WJMY (TV)


WJMY-TV was a television station based in Allen Park, Michigan, broadcasting to the Detroit market from October 7, 1962 to June 10, 1963. The station was the second to operate on channel 20 in southeastern Michigan; the channel had previously been home to Ann Arbor-based WPAG-TV in the 1950s.
After ceasing operations, the station was acquired by United Broadcasting Company, which was able to secure new technical facilities but lacked the capital to build the studio or launched the station. United sold the construction permit to the owners of WXON, which operated on channel 62, in June 1972; WXON moved to channel 20 on the WJMY construction permit that December.
For many years, it was widely believed that WJMY never made it to the air at all except for a test signal consisting merely of a card displaying its calls and city-of-license in 1968. Additional research by Victor Edward Swanson and K. M. Richards in 2015, however, revealed this to be incorrect: WJMY was actually on the air for just over eight months in 1962-63.

History

The Rev. Dr. Robert M. Parr, founder of the Gilead Baptist Church, filed for the channel 62 allocation in Allen Park on September 20, 1960. Both stations were to carry his initials in their call letters as WRMP. However, a month after receiving the construction permit for the FM station, he instead acquired a construction permit for a higher-power FM station at 98.7 licensed to Detroit.

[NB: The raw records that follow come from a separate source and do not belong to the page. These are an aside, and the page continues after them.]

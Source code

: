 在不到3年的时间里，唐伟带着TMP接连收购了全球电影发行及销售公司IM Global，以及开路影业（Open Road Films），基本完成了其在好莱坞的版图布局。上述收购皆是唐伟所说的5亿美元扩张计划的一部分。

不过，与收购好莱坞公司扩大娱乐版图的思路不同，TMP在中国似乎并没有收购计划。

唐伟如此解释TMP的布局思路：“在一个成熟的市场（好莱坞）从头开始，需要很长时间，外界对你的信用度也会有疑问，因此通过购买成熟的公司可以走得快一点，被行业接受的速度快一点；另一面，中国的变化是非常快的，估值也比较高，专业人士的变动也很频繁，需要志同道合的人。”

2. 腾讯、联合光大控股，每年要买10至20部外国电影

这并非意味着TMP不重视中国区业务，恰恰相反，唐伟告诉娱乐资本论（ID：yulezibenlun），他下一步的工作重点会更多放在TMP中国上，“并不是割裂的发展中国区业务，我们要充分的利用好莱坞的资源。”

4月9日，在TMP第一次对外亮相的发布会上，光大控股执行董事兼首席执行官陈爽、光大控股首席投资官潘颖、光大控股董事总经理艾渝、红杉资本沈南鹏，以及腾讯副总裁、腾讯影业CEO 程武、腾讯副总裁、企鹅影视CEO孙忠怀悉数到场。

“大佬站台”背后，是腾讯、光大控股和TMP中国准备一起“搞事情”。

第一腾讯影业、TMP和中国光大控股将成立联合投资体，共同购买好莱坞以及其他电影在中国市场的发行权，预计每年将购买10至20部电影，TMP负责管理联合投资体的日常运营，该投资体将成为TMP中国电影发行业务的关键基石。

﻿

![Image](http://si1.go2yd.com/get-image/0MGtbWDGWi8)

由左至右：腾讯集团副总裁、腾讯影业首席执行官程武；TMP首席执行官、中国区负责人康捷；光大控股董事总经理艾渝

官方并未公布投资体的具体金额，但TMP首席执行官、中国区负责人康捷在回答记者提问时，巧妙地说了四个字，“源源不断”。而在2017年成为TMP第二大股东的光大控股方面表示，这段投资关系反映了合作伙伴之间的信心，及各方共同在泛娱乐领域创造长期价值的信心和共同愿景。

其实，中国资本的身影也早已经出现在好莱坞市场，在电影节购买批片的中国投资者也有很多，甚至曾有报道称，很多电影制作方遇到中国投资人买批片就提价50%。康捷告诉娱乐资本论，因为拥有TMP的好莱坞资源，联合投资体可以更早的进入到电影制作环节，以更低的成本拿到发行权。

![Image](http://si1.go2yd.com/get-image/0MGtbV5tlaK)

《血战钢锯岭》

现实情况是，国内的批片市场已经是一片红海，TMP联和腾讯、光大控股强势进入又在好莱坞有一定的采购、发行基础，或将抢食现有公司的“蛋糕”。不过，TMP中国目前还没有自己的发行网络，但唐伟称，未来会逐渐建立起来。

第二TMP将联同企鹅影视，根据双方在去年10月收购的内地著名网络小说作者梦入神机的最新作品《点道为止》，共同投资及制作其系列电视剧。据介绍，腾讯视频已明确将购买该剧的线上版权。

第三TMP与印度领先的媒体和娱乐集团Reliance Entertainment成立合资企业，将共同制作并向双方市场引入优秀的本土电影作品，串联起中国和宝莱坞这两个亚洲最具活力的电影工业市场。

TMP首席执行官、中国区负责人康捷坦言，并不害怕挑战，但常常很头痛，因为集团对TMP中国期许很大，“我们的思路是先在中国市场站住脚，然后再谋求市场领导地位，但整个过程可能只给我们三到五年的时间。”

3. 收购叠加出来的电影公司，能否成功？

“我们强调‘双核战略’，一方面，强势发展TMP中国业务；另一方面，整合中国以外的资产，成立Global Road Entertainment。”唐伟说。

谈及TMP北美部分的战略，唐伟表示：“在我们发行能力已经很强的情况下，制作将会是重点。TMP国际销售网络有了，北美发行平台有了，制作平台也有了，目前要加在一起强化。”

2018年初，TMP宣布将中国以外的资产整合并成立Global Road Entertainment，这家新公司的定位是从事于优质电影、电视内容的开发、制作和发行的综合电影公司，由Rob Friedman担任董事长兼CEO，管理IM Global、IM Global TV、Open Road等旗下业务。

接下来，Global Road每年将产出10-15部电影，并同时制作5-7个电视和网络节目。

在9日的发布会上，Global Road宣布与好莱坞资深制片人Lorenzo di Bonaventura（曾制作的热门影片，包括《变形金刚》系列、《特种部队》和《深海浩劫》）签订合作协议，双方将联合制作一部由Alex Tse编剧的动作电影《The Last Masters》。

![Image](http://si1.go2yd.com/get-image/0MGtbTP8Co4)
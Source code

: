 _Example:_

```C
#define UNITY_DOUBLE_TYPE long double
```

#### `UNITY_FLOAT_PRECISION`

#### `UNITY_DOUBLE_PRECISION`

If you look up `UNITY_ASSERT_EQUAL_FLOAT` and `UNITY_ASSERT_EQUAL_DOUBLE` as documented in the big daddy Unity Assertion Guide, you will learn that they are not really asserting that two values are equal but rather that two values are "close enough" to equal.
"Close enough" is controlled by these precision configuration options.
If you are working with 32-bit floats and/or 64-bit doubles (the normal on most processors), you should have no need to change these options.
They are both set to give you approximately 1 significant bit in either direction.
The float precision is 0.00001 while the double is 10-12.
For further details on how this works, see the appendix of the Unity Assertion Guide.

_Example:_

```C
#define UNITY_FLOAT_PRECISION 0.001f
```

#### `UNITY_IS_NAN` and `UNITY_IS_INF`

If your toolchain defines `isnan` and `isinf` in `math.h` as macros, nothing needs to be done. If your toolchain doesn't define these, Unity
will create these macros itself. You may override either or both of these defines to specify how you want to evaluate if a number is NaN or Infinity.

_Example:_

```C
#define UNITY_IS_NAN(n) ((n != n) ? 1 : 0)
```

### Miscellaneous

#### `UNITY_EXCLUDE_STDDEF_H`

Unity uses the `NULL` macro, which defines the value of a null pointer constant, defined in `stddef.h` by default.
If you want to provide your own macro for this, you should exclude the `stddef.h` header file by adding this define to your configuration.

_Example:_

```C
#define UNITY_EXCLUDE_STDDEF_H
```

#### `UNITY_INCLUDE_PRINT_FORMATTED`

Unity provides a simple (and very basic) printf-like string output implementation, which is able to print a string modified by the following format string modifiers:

Since FCC rules at the time disallowed common use of call letters between stations with different cities of license, channel 62 was renamed WJMY on May 8, 1961. Parr then filed to move channel 20 from Ann Arbor to Allen Park, modifying his permit to operate on that channel.
On October 7, 1962, WJMY began operations, and the Detroit Free Press began including its listings. Station manager Henry Vanden Bosch stated channel 20 was only operating two hours nightly with "travel and information films", augmented by a weekly broadcast of the 1953 series The Air Force Story. On Sundays, WJMY aired a block of "gospel films" from noon to 2:00 p.m. Channel 20 also aired such one-off specials as Trial For Tara, a production of the Catholic Church about St. Patrick's victory over paganism in Ireland, and the US Navy-produced The John Glenn Story to commemorate the first anniversary of his spaceflight. Dr. Parr's son-in-law, Theron Spurr, offered five-minute sermons right before sign-off each night. Ratings were minuscule, though, and on June 10, 1963, WJMY suspended operations.

Going dark

Parr died on January 22, 1964. That July, Richard Eaton and his United Broadcasting Company, specialists in African-American radio and owners of WOOK-TV in Washington, D.C., as well as several TV construction permits, acquired the WJMY permit for $115,000. In order to provide substantially improved coverage of the metropolitan area compared to the previous WJMY facilities, United arranged to lease space on WKBD-TV's new tower in Southfield, Michigan, then under construction. Plans were discussed for channel 20 to carry programming aimed at the Polish and black communities in Detroit.
However, United continually lacked capital to construct studios, both for WJMY and for its Baltimore sister station, which would not sign on until 1967 as WMET-TV. The Detroit Free Press reflected the continual delays, reporting in June 1965 that there was no air date for channel 20; in January 1967, the paper stated it would air that fall, and after having missed that date, WJMY was said to be planned for a late 1968 debut. However, tests were made periodically of the new transmitting facilities. These tests apparently produced the long-held belief that WJMY never transmitted anything beyond its station identification slide.
Plans may have seemed more concrete by 1968, when talk of a studio complex in the 11 Mile Road area was mentioned. So too, however, was the competition. On September 15, 1968, channel 62, under the ownership of real estate developer Aben Johnson, Jr., began operations as Detroit's second commercial independent WXON, which had eyed the Southfield transmitter site before building its own. Just as channel 20 seemed closer to air—a studio groundbreaking and fall opening were mentioned in May and the station was said to be ready by September 15 if the studio was—United announced the sale of WJMY to United Artists for nearly $925,000 in September.
The United Artists sale fell apart in 1970, as United Broadcasting began to face continued legal issues stemming from the 1969 challenges to its Washington radio and TV stations. In late 1970, Eaton instead filed to sell the WJMY construction permit to WXON, which planned to move from channel 62 to channel 20 with little change in programming, for the $413,832 it had accumulated in out-of-pocket expenses. Land mobile interests pushed back against the sale, seeking that channel 20 be reassigned for their use in metro Detroit. The FCC approved the move in June 1972, and WXON moved from channel 62 to channel 20, using the former WJMY construction permit, on December 9, 1972.
WXON's former channel 62 dial position was taken by WGPR-TV, which signed on in 1975 as the first completely black-owned television station in the U.S.; it was sold to CBS in 1995 and is now WWJ-TV.